An interesting and alarming point she makes is one that tends to be overlooked ...
"In the run-up to Chinese President Hu Jintao's visit to Pakistan last November, media reports speculated that Beijing would sign a major nuclear energy cooperation agreement with Pakistan.*** In the end, however, the Chinese leader provided a general pledge of support to Pakistan's nuclear energy program but refrained from announcing plans to supply new nuclear reactors. China has helped Pakistan build two nuclear reactors at the Chasma site in the Punjab Province and provided Pakistan with nuclear technology as far back as the 1970s. China also is helping Pakistan develop a deep sea port at Gwadar in the Pakistani province of Baluchistan, near the mouth of the Persian Gulf."
*** Jo Johnson, Farhan Bokhari, and Edward Luce, "US Fears China-Pakistan Nuclear Deal," The Financial Times, November 16, 2006. (This was the day after the Pakis launched the Shatif missile referred to recently by Lord Patel which was essentially a bit of sabre rattling as the US Senate voted to legalise nuclear trade with India.
UPDATE " Sunday 10.00 EST
Consortium News has interesting note "Reagan's Bargain/Charlie Wilson's War"
"....surely the most glaring omission in the film is the fateful trade-off accepted by President Ronald Reagan when he agreed not to complain about Pakistan’s efforts to acquire a nuclear weapons capability in exchange for Pakistani cooperation in helping the Afghan rebels.
On page 463 of his book, Crile characterizes this deal or understanding as “the dirty little secret of the Afghan war” –- General Zia al-Haq’s ability to extract not only “massive aid” from Washington but also to secure Reagan’s acquiescence in Pakistan’s nuclear weapons program via a congressional waiver of U.S. nonproliferation laws in December 1981.

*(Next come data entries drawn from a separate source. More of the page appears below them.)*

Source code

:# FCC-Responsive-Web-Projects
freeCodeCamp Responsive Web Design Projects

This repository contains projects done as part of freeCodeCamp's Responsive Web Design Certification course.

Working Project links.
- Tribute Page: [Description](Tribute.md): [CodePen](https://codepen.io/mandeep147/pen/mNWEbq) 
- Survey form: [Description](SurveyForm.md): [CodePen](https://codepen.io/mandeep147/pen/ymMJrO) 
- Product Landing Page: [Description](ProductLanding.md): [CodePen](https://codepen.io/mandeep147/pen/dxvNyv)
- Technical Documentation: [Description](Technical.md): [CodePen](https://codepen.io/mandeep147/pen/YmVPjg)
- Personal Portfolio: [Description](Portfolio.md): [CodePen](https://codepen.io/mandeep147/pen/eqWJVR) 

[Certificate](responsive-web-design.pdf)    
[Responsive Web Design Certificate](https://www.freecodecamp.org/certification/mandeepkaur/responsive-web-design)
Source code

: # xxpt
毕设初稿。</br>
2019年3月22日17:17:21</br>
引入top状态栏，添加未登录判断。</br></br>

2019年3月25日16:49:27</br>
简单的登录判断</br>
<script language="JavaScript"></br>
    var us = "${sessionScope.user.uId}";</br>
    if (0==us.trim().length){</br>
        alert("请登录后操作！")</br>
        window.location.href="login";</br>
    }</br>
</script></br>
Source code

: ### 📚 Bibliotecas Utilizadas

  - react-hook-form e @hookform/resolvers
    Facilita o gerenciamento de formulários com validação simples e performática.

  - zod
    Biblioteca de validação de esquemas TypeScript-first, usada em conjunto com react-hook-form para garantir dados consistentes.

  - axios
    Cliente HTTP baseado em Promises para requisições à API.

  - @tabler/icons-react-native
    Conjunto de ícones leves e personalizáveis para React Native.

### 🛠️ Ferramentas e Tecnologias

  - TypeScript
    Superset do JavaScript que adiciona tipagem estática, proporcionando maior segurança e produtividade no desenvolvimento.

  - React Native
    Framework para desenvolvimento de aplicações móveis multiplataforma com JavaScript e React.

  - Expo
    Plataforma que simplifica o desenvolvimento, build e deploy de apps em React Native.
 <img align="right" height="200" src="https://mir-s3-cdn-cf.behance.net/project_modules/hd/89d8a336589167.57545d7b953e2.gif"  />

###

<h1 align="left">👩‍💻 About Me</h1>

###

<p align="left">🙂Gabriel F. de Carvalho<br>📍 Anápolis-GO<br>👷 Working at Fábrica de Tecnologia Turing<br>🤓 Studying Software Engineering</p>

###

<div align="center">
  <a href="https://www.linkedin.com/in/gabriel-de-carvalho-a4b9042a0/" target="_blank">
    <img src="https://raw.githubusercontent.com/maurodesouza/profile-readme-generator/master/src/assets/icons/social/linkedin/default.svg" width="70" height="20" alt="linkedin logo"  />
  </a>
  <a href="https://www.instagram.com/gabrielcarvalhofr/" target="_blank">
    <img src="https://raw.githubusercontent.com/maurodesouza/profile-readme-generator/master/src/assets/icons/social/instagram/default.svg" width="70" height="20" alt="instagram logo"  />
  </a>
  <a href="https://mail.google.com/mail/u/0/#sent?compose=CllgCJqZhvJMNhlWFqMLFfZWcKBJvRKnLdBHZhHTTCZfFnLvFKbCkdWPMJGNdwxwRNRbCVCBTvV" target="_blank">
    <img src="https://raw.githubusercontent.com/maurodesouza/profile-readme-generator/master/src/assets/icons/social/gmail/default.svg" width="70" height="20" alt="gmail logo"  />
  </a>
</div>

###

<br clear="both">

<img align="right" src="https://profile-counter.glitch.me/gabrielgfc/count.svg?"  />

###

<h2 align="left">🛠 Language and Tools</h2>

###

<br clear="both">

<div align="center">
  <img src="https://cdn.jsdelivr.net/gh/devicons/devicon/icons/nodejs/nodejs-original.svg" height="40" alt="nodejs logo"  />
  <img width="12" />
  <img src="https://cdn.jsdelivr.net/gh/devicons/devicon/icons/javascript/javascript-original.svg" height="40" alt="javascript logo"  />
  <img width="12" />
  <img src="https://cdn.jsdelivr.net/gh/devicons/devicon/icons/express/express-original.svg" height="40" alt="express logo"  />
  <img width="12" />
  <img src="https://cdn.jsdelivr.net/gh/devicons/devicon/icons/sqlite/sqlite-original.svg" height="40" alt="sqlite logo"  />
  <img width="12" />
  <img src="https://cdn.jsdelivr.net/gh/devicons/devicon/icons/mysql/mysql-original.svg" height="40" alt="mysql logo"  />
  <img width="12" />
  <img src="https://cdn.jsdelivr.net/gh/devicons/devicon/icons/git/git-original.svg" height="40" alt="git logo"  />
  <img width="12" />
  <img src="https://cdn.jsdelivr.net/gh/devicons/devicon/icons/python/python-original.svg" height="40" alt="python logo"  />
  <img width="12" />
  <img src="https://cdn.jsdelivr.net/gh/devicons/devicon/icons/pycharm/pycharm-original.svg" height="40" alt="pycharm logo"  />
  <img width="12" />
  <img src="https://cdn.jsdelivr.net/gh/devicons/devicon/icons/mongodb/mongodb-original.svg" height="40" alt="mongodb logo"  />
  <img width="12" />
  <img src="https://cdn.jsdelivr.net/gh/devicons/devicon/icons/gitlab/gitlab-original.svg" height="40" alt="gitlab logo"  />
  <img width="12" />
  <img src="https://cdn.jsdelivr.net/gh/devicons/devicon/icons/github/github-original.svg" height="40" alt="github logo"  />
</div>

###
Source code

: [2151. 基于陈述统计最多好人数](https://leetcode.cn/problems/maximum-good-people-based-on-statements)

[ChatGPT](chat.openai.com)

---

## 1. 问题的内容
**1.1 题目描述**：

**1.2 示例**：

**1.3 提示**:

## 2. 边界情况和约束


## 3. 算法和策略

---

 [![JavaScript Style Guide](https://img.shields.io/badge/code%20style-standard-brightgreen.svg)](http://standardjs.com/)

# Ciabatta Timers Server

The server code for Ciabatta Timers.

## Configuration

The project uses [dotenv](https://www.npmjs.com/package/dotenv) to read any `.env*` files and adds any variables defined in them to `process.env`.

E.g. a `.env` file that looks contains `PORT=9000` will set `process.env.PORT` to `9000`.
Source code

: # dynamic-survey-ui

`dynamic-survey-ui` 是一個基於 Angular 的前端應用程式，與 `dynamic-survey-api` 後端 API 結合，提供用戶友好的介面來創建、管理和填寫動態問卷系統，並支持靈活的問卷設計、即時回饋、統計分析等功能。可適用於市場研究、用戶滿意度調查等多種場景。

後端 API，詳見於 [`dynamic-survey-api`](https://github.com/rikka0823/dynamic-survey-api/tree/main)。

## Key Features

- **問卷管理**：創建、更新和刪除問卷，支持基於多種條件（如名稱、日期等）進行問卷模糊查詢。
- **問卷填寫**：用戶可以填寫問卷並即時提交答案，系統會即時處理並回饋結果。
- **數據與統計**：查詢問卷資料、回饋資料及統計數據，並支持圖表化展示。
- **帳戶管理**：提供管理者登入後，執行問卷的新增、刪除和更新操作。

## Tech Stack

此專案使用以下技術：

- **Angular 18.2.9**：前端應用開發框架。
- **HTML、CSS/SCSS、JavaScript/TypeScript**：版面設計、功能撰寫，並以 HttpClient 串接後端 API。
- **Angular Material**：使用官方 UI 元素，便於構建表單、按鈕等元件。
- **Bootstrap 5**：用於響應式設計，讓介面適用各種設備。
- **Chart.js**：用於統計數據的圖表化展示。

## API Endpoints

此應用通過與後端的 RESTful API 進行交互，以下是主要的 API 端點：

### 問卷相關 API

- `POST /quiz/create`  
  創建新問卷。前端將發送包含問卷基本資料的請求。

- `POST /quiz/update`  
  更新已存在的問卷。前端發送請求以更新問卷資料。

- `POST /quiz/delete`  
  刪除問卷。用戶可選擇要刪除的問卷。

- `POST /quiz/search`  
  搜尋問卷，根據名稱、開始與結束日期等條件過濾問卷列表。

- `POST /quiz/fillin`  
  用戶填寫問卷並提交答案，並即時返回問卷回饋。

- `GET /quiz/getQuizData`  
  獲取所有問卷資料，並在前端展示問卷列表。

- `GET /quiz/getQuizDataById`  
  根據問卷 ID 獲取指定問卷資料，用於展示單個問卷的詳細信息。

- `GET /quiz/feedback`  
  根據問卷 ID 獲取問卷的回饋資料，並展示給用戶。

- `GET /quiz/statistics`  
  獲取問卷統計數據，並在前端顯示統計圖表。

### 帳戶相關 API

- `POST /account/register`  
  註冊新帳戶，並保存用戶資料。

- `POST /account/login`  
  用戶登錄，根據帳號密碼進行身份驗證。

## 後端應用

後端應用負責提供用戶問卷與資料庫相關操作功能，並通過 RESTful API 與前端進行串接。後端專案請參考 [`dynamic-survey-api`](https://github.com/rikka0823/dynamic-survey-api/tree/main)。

This bargain may have been dirty but it certainly was no secret. Indeed, Washington’s acquiescence via the congressional waiver was the subject of continuing press coverage throughout the 1980s."
and continues ...
"the assassination of former Pakistani Prime Minister Benazir Bhutto puts into sharp relief the question that now unnerves U.S. policy-makers: Will political instability enable terrorist groups to gain access to Pakistan’s nuclear weapons?"
Read this exceptionally good analysis of how history has been distorted by the fillum ... by Peter W. Dickson is a former a CIA political-military analyst and specialist on nuclear proliferation..... :the widely acclaimed movie, “Charlie Wilson’s War,” given its highly selective treatment of history is more likely to confuse than clarify how risky Reagan’s decisions with regard to Pakistan in the 1980s were to the long-term security of the United States."